Züünkharaa (Зүүнхараа) is a city, the center of the Mandal sum (district) in the province of Selenge, located in northern Mongolia. This makes it part of the biggest district in the entire country. As of 2022, the population is estimated at 25,105 divided amongst 7,103 households. Züünkharaa is connected to the capital city of Ulaanbaatar and the northern city of Darkhan by the Trans-Mongolian Railway.

Züünkharaa contains 6 kindergartens, 1 elementary school, and 6 high schools.

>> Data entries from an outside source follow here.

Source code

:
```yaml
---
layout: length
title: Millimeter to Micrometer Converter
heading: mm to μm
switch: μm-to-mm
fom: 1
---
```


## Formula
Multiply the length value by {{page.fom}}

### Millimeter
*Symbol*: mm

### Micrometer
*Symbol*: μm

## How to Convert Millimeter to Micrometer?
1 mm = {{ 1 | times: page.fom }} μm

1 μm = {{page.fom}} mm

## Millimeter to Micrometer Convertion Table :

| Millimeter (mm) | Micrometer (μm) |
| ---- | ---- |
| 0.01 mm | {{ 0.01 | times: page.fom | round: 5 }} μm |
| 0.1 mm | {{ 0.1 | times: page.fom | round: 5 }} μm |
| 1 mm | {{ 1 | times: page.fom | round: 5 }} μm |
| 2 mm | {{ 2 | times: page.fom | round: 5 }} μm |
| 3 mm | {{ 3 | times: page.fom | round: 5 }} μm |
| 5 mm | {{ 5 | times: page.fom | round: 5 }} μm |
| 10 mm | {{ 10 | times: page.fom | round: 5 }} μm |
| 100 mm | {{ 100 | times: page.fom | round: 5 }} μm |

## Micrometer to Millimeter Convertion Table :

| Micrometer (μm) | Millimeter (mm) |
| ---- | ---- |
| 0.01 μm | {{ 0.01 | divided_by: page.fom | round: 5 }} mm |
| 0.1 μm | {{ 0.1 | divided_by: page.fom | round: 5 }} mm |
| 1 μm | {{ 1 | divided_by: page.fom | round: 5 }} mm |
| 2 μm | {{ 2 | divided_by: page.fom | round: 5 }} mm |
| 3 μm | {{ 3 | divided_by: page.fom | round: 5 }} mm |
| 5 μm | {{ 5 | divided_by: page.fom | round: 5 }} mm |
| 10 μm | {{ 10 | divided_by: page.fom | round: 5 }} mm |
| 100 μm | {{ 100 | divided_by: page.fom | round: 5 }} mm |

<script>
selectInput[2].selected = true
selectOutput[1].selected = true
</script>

Since 1943, Züünkharaa has been home to the Spirit Bal Buram factory, a vodka factory with a production capacity of 15 tonnes of vodka (approximately 140 barrels) every 24 hours.

== History ==
In 1994, residents of Tünkhel and Züünkharaa voted in a plebiscite to unify their two districts. This vote was brought before the 36th State Great Khural, which combined the two areas making Züünkharaa the center of the Mandal district, and making Mandal the largest district in Mongolia.

== Location ==
Züünkharaa is located at the southern tip of Selenge, making it situated just north of the bordering province Töv. It is just northwest of the Khentii Mountains, with the range itself being just visible from the outskirts of the city. The Kharaa river runs through the southern half of city, and separates its center from Kherkh khoroolol. It's located 174 km away from Ulaanbaatar, and 201 km away from the provincial capital of [[Sükhbaatar (city)
|Sükhbaatar]], making it closer to the national capital than its provincial one.